Chinatown The 45 minute walk to Maha Bandoola Road from the Shwedagon sent a hunger coursing through my weary body. The streets were alive with locals celebrating the end of their working day; with a Myanmar beer in their hands, excited chatter added to the humdrum of the city.
The smell and sound of sizzling meat lured me on to upper 19th Street where a dozen or so barbecue outlets had spilled on to the street.
‘Come, come, come!’ a local man ushered me on to a recently vacated table, large enough to sit six people.
‘You’re alone?’ he asked me like it was an incredulous, preposterous position to be in. I think he almost regretted welcoming me in, sacrificing his table for 6 for this solitary traveller. A hush descended on the restaurant momentarily to take in this rare solo diner and I wanted to retreat back to my hotel for room service. I was tired. I wanted to eat in solitude without being scrutinised under a magnifying glass but I was hungry.

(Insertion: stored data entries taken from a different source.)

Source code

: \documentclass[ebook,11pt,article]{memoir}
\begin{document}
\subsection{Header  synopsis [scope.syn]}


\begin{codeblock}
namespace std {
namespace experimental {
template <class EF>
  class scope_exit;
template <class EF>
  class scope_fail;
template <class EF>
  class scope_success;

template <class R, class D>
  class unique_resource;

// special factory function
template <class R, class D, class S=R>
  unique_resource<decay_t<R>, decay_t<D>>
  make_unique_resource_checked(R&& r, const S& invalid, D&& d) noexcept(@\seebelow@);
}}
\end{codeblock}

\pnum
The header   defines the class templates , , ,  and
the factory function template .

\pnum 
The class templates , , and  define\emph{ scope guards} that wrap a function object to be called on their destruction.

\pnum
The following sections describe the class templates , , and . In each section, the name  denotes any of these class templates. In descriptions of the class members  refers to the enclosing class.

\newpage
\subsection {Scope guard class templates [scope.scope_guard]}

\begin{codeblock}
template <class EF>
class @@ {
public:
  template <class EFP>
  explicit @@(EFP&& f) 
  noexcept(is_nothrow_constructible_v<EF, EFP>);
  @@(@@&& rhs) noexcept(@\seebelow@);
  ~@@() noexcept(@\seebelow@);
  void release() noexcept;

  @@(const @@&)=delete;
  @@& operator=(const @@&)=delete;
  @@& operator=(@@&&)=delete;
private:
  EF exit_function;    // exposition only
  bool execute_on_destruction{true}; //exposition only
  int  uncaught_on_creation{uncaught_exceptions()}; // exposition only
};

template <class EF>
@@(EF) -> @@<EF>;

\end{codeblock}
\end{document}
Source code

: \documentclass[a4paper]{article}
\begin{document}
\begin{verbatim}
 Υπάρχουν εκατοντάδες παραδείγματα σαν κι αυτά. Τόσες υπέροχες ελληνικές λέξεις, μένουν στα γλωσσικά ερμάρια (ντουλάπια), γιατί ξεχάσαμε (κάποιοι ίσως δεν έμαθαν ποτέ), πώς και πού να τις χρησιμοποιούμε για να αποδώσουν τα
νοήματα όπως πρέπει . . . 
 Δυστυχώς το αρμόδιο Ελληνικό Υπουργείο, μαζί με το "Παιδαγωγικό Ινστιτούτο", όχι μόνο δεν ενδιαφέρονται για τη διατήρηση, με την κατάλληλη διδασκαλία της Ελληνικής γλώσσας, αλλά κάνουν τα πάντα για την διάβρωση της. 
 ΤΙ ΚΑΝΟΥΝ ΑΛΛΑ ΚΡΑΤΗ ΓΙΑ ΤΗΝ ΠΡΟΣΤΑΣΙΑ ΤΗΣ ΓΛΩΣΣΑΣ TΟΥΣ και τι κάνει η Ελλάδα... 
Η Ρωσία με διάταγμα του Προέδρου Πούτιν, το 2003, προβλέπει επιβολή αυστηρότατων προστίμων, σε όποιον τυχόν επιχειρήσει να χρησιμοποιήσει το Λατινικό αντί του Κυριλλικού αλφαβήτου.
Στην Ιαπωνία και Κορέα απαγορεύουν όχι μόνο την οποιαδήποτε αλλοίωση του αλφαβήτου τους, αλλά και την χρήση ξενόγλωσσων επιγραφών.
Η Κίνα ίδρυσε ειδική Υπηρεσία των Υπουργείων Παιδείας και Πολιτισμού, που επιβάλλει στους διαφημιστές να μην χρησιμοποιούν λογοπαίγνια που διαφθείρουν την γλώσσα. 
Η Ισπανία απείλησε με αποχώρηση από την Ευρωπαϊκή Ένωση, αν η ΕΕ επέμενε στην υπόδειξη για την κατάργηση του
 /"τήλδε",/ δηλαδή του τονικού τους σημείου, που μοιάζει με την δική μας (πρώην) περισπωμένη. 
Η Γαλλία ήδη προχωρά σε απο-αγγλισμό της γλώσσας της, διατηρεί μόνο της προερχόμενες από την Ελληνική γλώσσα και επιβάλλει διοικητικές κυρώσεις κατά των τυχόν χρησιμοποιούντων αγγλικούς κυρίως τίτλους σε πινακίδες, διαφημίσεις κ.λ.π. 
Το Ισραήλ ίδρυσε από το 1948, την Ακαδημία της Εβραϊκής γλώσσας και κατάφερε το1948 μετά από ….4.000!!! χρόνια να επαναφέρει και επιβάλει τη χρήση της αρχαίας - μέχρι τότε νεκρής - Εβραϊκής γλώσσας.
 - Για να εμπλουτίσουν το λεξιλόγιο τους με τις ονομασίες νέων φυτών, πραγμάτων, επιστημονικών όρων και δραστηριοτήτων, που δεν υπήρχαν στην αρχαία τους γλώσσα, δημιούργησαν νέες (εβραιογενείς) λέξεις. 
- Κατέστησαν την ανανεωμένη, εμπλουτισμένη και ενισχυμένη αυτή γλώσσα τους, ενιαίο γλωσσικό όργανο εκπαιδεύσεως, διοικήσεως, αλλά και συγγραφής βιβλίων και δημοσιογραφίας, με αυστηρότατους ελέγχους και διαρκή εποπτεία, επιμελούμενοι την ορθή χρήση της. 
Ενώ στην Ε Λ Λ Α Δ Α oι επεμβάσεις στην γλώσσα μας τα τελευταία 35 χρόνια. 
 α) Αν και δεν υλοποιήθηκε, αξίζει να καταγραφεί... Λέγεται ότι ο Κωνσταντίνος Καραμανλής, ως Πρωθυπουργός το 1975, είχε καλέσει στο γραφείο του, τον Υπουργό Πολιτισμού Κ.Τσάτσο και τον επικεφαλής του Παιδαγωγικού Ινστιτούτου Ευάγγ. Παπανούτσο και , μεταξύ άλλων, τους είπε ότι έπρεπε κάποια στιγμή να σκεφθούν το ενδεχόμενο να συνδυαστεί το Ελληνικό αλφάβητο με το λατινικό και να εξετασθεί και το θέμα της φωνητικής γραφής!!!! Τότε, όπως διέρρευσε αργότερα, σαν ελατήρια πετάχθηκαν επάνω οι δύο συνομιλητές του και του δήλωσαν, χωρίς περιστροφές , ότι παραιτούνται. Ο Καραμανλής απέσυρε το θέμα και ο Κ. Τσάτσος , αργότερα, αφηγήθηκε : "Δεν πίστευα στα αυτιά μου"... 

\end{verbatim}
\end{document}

I grabbed a plastic basket and filled it with skewered fish balls, prawns, vegetables and what I hoped was chicken. My own pint of Myanmar beer was already waiting for me at my table for 6; the cool, light beer felt well rewarded as I guzzled it down.
2 beers later, my grilled skewers had still not arrived. The local man on the table next to me looked at me with concern and waved the waiter over. They spoke in Burmese as they watched over me. For a moment I wondered if I was upsetting the locals by eating alone, but in near perfect English he explained that my food was on its way.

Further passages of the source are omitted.